Let’s get inside the black box of pre-K

Last week, I moderated a fascinating panel discussion on the strengths and weaknesses of research on pre-K. (You can see a video of the event here.) A great panel — including Tim Bartik, Dale Farran, Bill Gormley, and Russ Whitehurst — disagreed on much: the quality of pre-K research, the strength of the current evidence base on pre-K, and whether that evidence base supports large-scale expansion of public pre-K as an effective strategy for advancing the well-being of America’s most vulnerable children.

Yet despite some sharp differences, a significant area of agreement emerged. While we know that quality is the key to pre-K effectiveness, we know too little about what quality actually is and what drives it. That is, we know that pre-K can work, but not enough about what makes it work and how.

Twenty20.

Twenty20.

In fact, our thinking about pre-K quality is often a kind of circular reasoning. We describe pre-K as “high quality” when it produces results — and “producing results” is how high quality pre-K is defined in the first place. But what causes quality, how to measure it, and how to ensure it have largely remained a “black box.” Panelists agreed that a crucial task for research is to get inside that black box: to build knowledge on what specific program inputs and practices are linked to children’s outcomes and, equally important, how to implement those inputs and practices effectively at scale.
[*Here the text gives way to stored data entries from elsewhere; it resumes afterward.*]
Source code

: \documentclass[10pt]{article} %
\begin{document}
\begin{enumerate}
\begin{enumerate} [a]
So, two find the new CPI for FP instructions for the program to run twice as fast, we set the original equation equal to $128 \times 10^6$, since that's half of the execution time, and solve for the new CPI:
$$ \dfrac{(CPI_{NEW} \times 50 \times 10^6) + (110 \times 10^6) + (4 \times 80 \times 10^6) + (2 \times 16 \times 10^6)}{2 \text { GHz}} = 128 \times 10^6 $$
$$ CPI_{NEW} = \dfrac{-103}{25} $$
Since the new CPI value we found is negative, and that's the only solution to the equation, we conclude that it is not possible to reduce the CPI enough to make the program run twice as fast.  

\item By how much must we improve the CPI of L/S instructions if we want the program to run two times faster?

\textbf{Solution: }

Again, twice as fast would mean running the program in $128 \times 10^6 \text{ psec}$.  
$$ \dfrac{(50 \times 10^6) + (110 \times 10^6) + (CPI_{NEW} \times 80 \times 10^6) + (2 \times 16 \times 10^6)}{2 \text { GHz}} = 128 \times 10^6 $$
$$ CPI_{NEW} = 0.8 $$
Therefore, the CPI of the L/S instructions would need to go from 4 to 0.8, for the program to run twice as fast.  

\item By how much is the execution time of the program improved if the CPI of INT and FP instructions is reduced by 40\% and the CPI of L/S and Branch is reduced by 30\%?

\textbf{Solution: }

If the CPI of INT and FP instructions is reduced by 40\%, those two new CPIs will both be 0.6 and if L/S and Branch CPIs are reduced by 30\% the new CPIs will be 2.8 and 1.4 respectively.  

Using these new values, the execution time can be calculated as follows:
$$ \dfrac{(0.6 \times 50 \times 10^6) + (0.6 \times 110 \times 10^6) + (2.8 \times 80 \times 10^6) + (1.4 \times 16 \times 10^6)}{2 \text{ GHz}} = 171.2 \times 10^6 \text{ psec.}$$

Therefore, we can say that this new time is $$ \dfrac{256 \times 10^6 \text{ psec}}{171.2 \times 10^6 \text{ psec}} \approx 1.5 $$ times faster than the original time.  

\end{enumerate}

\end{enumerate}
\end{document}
At the same time, while high quality pre-K is defined as pre-K that produces results, panelists agreed, too, that we have inadequate knowledge about what results are most important and how to measure those. Children’s early acquisition of two kinds of skills is understood to be important to their long term success in school and life: cognitive skills (like the capacity to learn, remember, reason, solve problems) and noncognitive skills (like motivation, persistence, self-control, the ability to pay attention, and social competence). A growing body of research suggests that that noncognitive, or “character” skills may actually be the strongest determinant of later success. But researchers don’t know which early skills have the strongest links to long term success, or how to measure those.

In fact, most child outcomes reported in contemporary pre-K studies are neither cognitive nor noncognitive skills, but rather children’s scores on tests of basic academic knowledge like identifying letters of the alphabet, recognizing vocabulary words, and counting small numbers. Those test scores are considered to be a proxy for other, more important skills like being able to solve problems and being motivated to learn — skills which are harder for researchers to measure. But the panelists agreed that a much better understanding of what skills are fundamental to children’s success, how to teach those skills, and how to measure whether children have acquired them is also a crucial area of future research.

So “does pre-K work”? Some researchers say yes and some say no. (We’re releasing an in-depth report on the topic on March 22.) But our panel identified some important common ground: an essential aspect of the early childhood research agenda going forward is to figure out what “work” really means and how to make it happen.